> _ACTION ITEM_
From the line with "Utility Bill Payments" through the line with "## Demand Charges", inclusive, return each line of the data below exactly and leave the rest out.

Saved data entries
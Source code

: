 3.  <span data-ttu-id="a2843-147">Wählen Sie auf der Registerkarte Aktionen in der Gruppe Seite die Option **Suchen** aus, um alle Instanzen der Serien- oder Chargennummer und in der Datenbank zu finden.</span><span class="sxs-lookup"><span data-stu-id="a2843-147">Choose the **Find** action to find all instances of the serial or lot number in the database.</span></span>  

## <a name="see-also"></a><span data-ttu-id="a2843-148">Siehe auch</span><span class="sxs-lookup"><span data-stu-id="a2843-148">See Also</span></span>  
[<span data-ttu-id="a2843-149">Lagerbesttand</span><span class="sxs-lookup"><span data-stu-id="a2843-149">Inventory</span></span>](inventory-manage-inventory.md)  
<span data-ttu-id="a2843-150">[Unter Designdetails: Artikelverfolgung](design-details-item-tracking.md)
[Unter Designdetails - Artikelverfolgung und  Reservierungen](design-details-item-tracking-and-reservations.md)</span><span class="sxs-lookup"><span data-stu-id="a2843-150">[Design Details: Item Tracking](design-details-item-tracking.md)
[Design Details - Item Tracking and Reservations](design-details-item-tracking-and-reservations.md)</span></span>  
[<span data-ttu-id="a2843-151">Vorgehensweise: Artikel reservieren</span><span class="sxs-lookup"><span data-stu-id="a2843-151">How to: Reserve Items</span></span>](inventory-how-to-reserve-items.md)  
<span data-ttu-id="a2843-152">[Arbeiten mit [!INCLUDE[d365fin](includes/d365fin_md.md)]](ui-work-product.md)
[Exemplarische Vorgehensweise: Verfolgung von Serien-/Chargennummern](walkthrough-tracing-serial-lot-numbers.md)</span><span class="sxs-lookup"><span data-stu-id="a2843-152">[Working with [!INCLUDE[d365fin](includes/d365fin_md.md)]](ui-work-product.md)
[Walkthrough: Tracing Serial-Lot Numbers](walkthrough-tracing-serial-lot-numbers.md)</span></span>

--

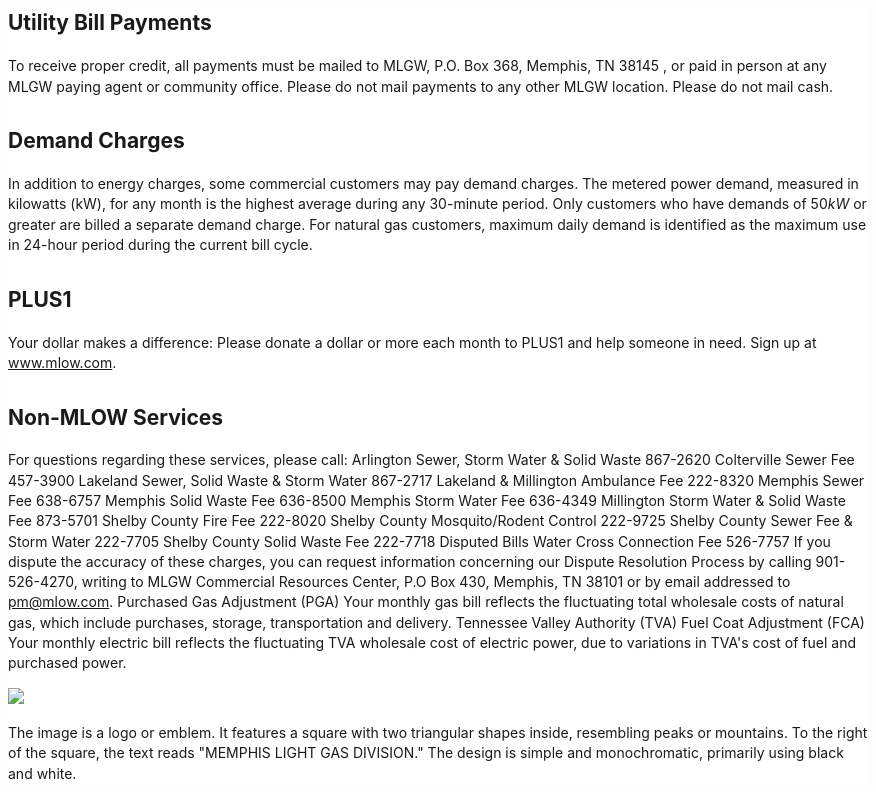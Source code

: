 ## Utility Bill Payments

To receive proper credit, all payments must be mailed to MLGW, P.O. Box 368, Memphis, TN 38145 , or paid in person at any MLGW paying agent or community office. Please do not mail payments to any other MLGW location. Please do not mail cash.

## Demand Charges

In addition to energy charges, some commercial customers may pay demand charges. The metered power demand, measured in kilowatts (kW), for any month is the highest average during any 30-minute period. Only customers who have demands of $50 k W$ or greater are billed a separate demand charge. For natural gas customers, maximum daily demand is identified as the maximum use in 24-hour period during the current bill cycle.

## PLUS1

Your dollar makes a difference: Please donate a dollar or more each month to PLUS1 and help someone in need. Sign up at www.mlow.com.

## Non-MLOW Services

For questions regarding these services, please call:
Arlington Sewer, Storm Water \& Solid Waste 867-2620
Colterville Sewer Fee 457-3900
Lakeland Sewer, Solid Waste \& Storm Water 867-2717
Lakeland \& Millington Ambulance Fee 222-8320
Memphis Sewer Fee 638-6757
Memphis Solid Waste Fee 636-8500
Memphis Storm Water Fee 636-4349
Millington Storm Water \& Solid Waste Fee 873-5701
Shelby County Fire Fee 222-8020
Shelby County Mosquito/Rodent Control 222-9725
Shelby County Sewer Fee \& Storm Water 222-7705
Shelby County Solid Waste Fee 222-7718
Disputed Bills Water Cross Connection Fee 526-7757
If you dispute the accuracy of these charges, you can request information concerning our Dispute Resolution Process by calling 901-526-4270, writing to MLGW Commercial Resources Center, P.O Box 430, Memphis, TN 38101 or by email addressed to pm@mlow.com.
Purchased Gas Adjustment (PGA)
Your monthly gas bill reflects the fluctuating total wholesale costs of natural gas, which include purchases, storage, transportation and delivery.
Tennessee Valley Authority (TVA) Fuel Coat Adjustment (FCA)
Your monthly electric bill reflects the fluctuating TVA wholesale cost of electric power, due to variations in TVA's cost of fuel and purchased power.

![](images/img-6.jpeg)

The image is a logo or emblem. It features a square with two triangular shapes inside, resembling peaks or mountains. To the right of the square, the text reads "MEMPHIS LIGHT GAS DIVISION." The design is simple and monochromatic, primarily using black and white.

> _EXERCISE RESULT_
: ## Utility Bill Payments

To receive proper credit, all payments must be mailed to MLGW, P.O. Box 368, Memphis, TN 38145 , or paid in person at any MLGW paying agent or community office. Please do not mail payments to any other MLGW location. Please do not mail cash.

## Demand Charges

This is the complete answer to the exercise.